Nach ihrer Ruinierung durch Brand und Plünderung und ihrer Wiederrichtung als „bergischer Dom" um die Mitte des vorigen Jahrhunderts, gehörte die Restaurierung der einzigartigen Domfenster 1896 zu den ersten Aufgaben des 1894 gegründeten Altenberger Dom-Vereins. Danach, so weiß man sicher, ist eine Kiste mit Scheibenfragmenten aus dem Chorumgang spurlos verschwunden. Ihre zufällige Wiederentdeckung 1909 im Düsseldorfer Kunstmuseum, nach der sich die Spur erneut verliert, bis zur Wiederauffindung im Kunstgewerbemuseum 1972 durch den ADV-Archivar unter Mithilfe von Prof. Dr. Irene Markowitz (Stadtmuseum Düsseldorf) und die Rückführung in die Sammlung des Altenberger Dom-Vereins, das ist ein Roman für sich.

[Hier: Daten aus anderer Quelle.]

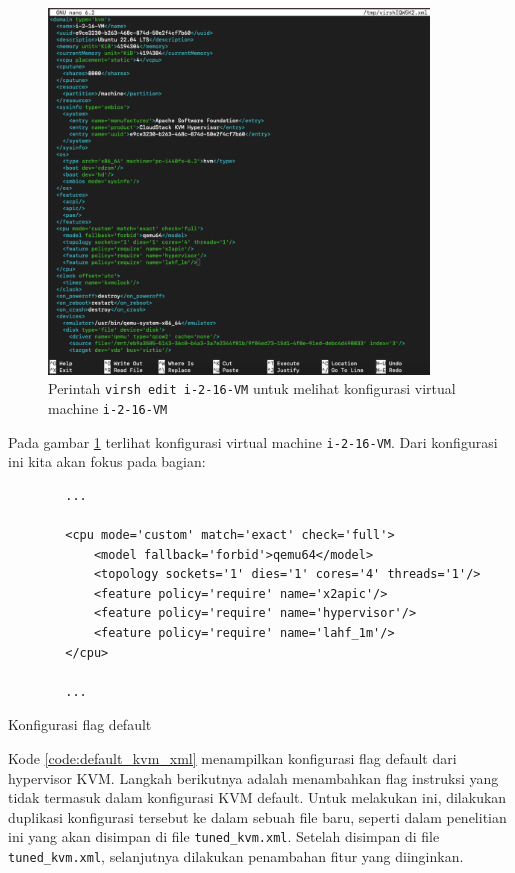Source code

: \begin{figure}
    \centering
    \includegraphics[width=0.9\textwidth]
    {assets/pics/virsh_edit1.png}
    \caption{Perintah \texttt{virsh edit i-2-16-VM} untuk melihat konfigurasi virtual machine \texttt{i-2-16-VM}}
    \label{fig:virsh_edit1}
\end{figure}

Pada gambar \ref{fig:virsh_edit1} terlihat konfigurasi virtual machine \texttt{i-2-16-VM}. Dari konfigurasi ini kita akan fokus pada bagian:

\begin{listing}[H]
    \begin{verbatim}
        ...

        <cpu mode='custom' match='exact' check='full'>
            <model fallback='forbid'>qemu64</model>
            <topology sockets='1' dies='1' cores='4' threads='1'/>
            <feature policy='require' name='x2apic'/>
            <feature policy='require' name='hypervisor'/> 
            <feature policy='require' name='lahf_1m'/>
        </cpu>
        
        ...
    \end{verbatim}
    \caption{Konfigurasi flag default}
    \label{code:default_kvm_xml}
\end{listing}

Kode \ref{code:default_kvm_xml} menampilkan konfigurasi flag default dari hypervisor KVM. Langkah berikutnya adalah menambahkan flag instruksi yang tidak termasuk dalam konfigurasi KVM default. Untuk melakukan ini, dilakukan duplikasi konfigurasi tersebut ke dalam sebuah file baru, seperti dalam penelitian ini yang akan disimpan di file \texttt{tuned\_kvm.xml}. Setelah disimpan di file \texttt{tuned\_kvm.xml}, selanjutnya dilakukan penambahan fitur yang diinginkan.

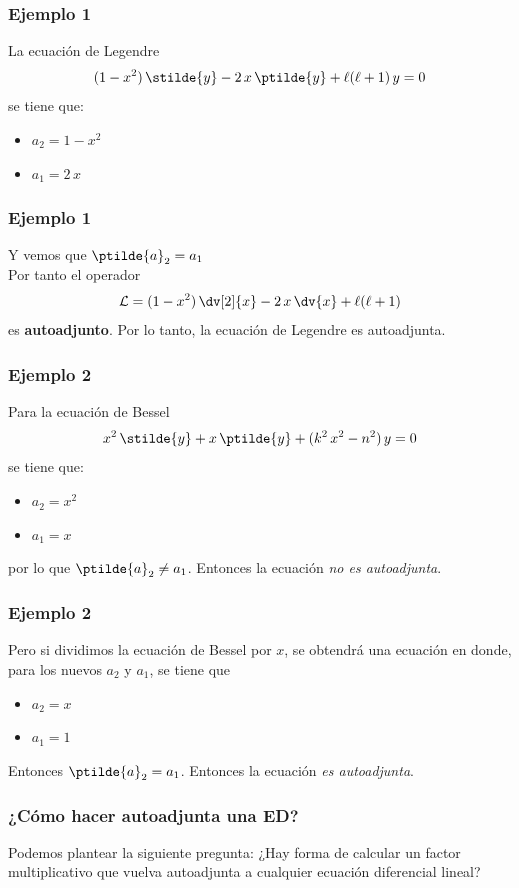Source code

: \begin{frame}
\frametitle{Ejemplo 1}
La ecuación de Legendre
\begin{align*}
(1 - x^{2}) \, \stilde{y} - 2 \, x \, \ptilde{y} + \ell (\ell +  1) \, y = 0
\end{align*}
se tiene que:
\begin{itemize}[<+->]
\item $a_{2} = 1 -x^{2}$
\item $a_{1} = 2 \, x$
\end{itemize}
\end{frame}
\begin{frame}
\frametitle{Ejemplo 1}
Y vemos que $\ptilde{a}_{2} = a_{1}$
\\
\bigskip
\pause
Por tanto el operador
\begin{align*}
\mathcal{L} = (1 - x^{2}) \, \dv[2]{x} - 2 \, x \, \dv{x} + \ell(\ell + 1)
\end{align*}
es \textbf{autoadjunto}. \pause Por lo tanto, la ecuación de Legendre es autoadjunta.
\end{frame}
\begin{frame}
\frametitle{Ejemplo 2}
Para la ecuación de Bessel
\begin{align*}
x^{2} \, \stilde{y} + x \, \ptilde{y} + (k^{2} \, x^{2} - n^{2}) \, y = 0
\end{align*}
\pause
se tiene que:
\begin{itemize} [<+->]
\item $a_{2} = x^{2}$
\item $a_{1} = x$
\end{itemize}
\pause
por lo que $\ptilde{a}_{2} \neq a_{1}$. \pause Entonces la ecuación \emph{no es autoadjunta}.
\end{frame}
\begin{frame}
\frametitle{Ejemplo 2}
Pero si dividimos la ecuación de Bessel por $x$, se obtendrá una ecuación en donde, para los nuevos $a_{2}$ y $a_{1}$, \pause se tiene que
\begin{itemize} [<+->]
\item $a_{2} = x$
\item $a_{1} = 1$
\end{itemize}
\pause
Entonces $\ptilde{a}_{2} = a_{1}$. \pause Entonces la ecuación \emph{es autoadjunta}.
\end{frame}
\begin{frame}
\frametitle{¿Cómo hacer autoadjunta una ED?}
Podemos plantear la siguiente pregunta: ¿Hay forma de calcular un factor multiplicativo que vuelva autoadjunta a cualquier ecuación diferencial lineal?
\end{frame}
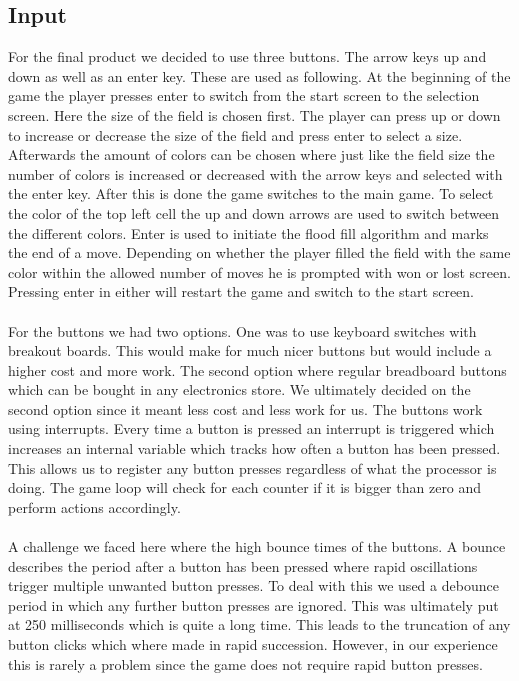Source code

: \documentclass[12pt, a4paper]{article}
\begin{document}
\subsection*{Input}
For the final product we decided to use three buttons. The arrow keys up and down as well as an enter key. These are used as following. At the beginning of the game the player presses enter to switch from the start screen to the selection screen. Here the size of the field is chosen first. The player can press up or down to increase or decrease the size of the field and press enter to select a size. Afterwards the amount of colors can be chosen where just like the field size the number of colors is increased or decreased with the arrow keys and selected with the enter key. After this is done the game switches to the main game. To select the color of the top left cell the up and down arrows are used to switch between the different colors. Enter is used to initiate the flood fill algorithm and marks the end of a move. Depending on whether the player filled the field with the same color within the allowed number of moves he is prompted with won or lost screen. Pressing enter in either will restart the game and switch to the start screen.\\\\
For the buttons we had two options. One was to use keyboard switches with breakout boards. This would make for much nicer buttons but would include a higher cost and more work. The second option where regular breadboard buttons which can be bought in any electronics store. We ultimately decided on the second option since it meant less cost and less work for us. The buttons work using interrupts. Every time a button is pressed an interrupt is triggered which increases an internal variable which tracks how often a button has been pressed. This allows us to register any button presses regardless of what the processor is doing. The game loop will check for each counter if it is bigger than zero and perform actions accordingly.\\\\
A challenge we faced here where the high bounce times of the buttons. A bounce describes the period after a button has been pressed where rapid oscillations trigger multiple unwanted button presses. To deal with this we used a debounce period in which any further button presses are ignored. This was ultimately put at 250 milliseconds which is quite a long time. This leads to the truncation of any button clicks which where made in rapid succession. However, in our experience this is rarely a problem since the game does not require rapid button presses. 
\end{document}
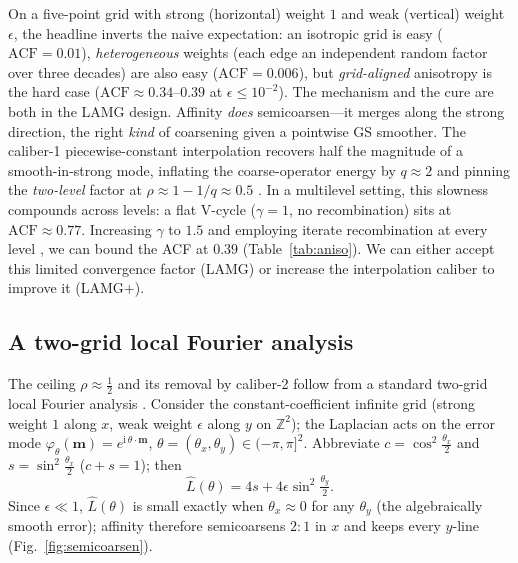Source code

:\documentclass[leqno,letterpaper]{etna}
\newcommand{\acf}{\mathrm{ACF}}
\begin{document}
On a five-point grid with strong (horizontal) weight $1$ and weak (vertical) weight $\epsilon$,
the headline inverts the naive expectation: an isotropic grid is easy ($\acf=0.01$),
\emph{heterogeneous} weights (each edge an independent random factor over three decades) are
also easy ($\acf=0.006$), but \emph{grid-aligned} anisotropy is the hard case
($\acf\approx0.34$--$0.39$ at $\epsilon\le10^{-2}$). The mechanism and the cure are both in the
LAMG design. Affinity \emph{does} semicoarsen---it merges along the strong direction, the right
\emph{kind} of coarsening given a pointwise GS smoother. The caliber-1 piecewise-constant interpolation recovers half the magnitude of a
smooth-in-strong mode, inflating the coarse-operator energy by $q\approx2$ and pinning the
\emph{two-level} factor at $\rho\approx1-1/q\approx0.5$ \cite[\S3.4.3]{lamg}. In a multilevel setting, this slowness compounds across levels: a flat V-cycle ($\gamma=1$, no recombination) sits at $\acf\approx0.77$. Increasing $\gamma$ to $1.5$ and employing iterate recombination at every level \cite[\S3.4.5]{lamg}, we can bound the ACF at $0.39$ (Table~\ref{tab:aniso}). We can either accept this limited convergence factor (LAMG) or increase the interpolation caliber to improve it (LAMG+).

\subsection{A two-grid local Fourier analysis}\label{sec:lfa}
The ceiling $\rho\approx\tfrac12$ and its removal by
caliber-2 follow from a standard two-grid local Fourier analysis \cite[\S4.1]{guide}. Consider the
constant-coefficient infinite grid (strong weight $1$ along $x$, weak weight $\epsilon$ along $y$ on
$\mathbb Z^2$); the Laplacian acts on the error mode
$\varphi_\theta(\mathbf m)=e^{\mathrm{i}\,\theta\cdot\mathbf m}$,
$\theta=(\theta_x,\theta_y)\in(-\pi,\pi]^2$. Abbreviate $c=\cos^2\tfrac{\theta_x}{2}$ and
$s=\sin^2\tfrac{\theta_x}{2}$ ($c{+}s=1$); then
\begin{equation}\label{eq:Lsymbol}
\hat L(\theta)=4s+4\epsilon\sin^2\tfrac{\theta_y}{2}.
\end{equation}
Since $\epsilon\ll1$, $\hat L(\theta)$ is small exactly when $\theta_x\approx0$ for any $\theta_y$ (the
algebraically smooth error); affinity therefore semicoarsens $2{:}1$ in $x$ and keeps every $y$-line
(Fig.~\ref{fig:semicoarsen}).
\end{document}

„Ein ungeheuer spannendes Puzzle"
Was sollte aber damit geschehen? Vorsitzende Renate Zanders: „Das Ganze schien ein hoffnungsloser Fall." Aber da erwies sich Dr. Brigitte Lymant als Glücksfall für den ADV. Sie hatte über die Glasmalereien in Altenberg promoviert und konnte gewonnen werden, die Fragmente einander zuzuordnen. „Das war sin ungeheuer spannendes, aber auch aufreibendes Puzzle", gestand sie jetzt. Die originalen Fragmente wurden in der Glasmalerei-Werkstätte Oidtmann in Linnich zusammengesetzt und mit Antikglas und Bleistegen zu insgesamt 13 Glasbildern zusammengefügt. Zum erstenmal wurden sie den Mitgliedern des ADV jetzt bei der Versammlung präsentiert.

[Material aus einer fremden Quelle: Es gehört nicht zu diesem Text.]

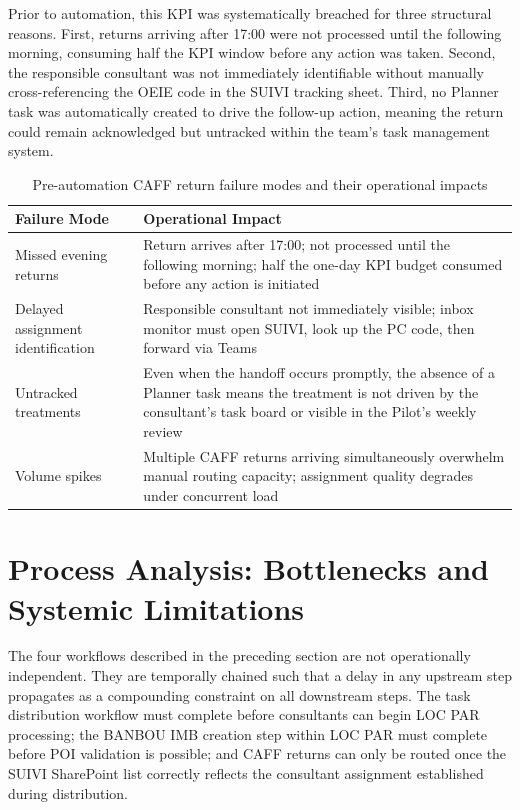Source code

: Prior to automation, this KPI was systematically breached for three structural reasons. First, returns arriving after 17:00 were not processed until the following morning, consuming half the KPI window before any action was taken. Second, the responsible consultant was not immediately identifiable without manually cross-referencing the OEIE code in the SUIVI tracking sheet. Third, no Planner task was automatically created to drive the follow-up action, meaning the return could remain acknowledged but untracked within the team's task management system.

\begin{table}[H]
  \centering
  \caption{Pre-automation CAFF return failure modes and their operational impacts}
  \renewcommand{\arraystretch}{1.0}
  \begin{tabularx}{\textwidth}{|X|X|}
    \hline
    \textbf{Failure Mode} & \textbf{Operational Impact} \\ \hline
    Missed evening returns & Return arrives after 17:00; not processed until the following morning; half the one-day KPI budget consumed before any action is initiated \\ \hline
    Delayed assignment identification & Responsible consultant not immediately visible; inbox monitor must open SUIVI, look up the PC code, then forward via Teams \\ \hline
    Untracked treatments & Even when the handoff occurs promptly, the absence of a Planner task means the treatment is not driven by the consultant's task board or visible in the Pilot's weekly review \\ \hline
    Volume spikes & Multiple CAFF returns arriving simultaneously overwhelm manual routing capacity; assignment quality degrades under concurrent load \\ \hline
  \end{tabularx}
\end{table}

\section{Process Analysis: Bottlenecks and Systemic Limitations}

The four workflows described in the preceding section are not operationally independent. They are temporally chained such that a delay in any upstream step propagates as a compounding constraint on all downstream steps. The task distribution workflow must complete before consultants can begin LOC PAR processing; the BANBOU IMB creation step within LOC PAR must complete before POI validation is possible; and CAFF returns can only be routed once the SUIVI SharePoint list correctly reflects the consultant assignment established during distribution.

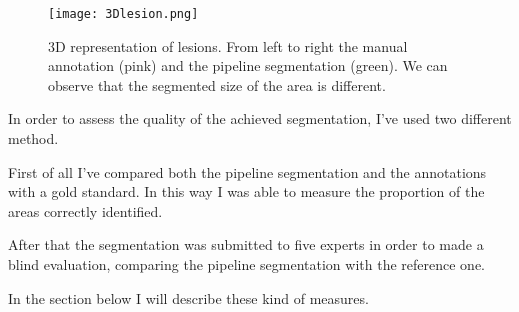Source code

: \documentclass{standalone}
\begin{document}
	\begin{figure}[h!]
	
		\centering 
			\texttt{[image: 3Dlesion.png]}
			\caption{3D representation of lesions. From left to right the manual annotation (pink) and the pipeline segmentation (green). We can observe that the segmented size of the area is different.}\label{fig:3Dlabel}		
	\end{figure}
	
	
	In order to assess the quality of the achieved segmentation, I've used two different method. 
	
	First of all I've compared both the pipeline segmentation and the annotations with a gold standard. In this way I was able to measure the proportion of the areas correctly identified.
	
	After that the segmentation was submitted to five experts in order to made a blind evaluation, comparing the pipeline segmentation with the reference one.
	
	In the section below I will describe these kind of measures.
	
	
\end{document}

Brigitte Lymant gab über ihre wissenschaftliche Arbeit einen fesselnden Bericht, wie sie buchstäblich auch mit den Fingerspitzen die unterschiedliche Stärke der Scheiben erfühlte und so ihre zeitliche Einordnung zwischen 1260 und 1380 vornehmen konnte. Darüber hinaus ist bemerkenswert, daß der Farbstrich der Malereien im Laufe der Jahrzehnte dünner wurde und daß durch Abweichungen der Glasmaler vom genormten Muster der Frühzeit im späten14. Jahrhundert „eine lebendige Vegetabilität" feststellbar ist. Da Zisterziensern auf bunte Fenster, auf figürlichen Schmuck zu verzichten hatten, ersannen sie die für sie typische Grisaille-Malerei aus farblosem Glas mit vielfältigen Blatt-und Pflanzenornamenten. „Das ist die eigene schöpferische Leistung aus der Mitte des Zisterzienserordens", sagte die Forscherin.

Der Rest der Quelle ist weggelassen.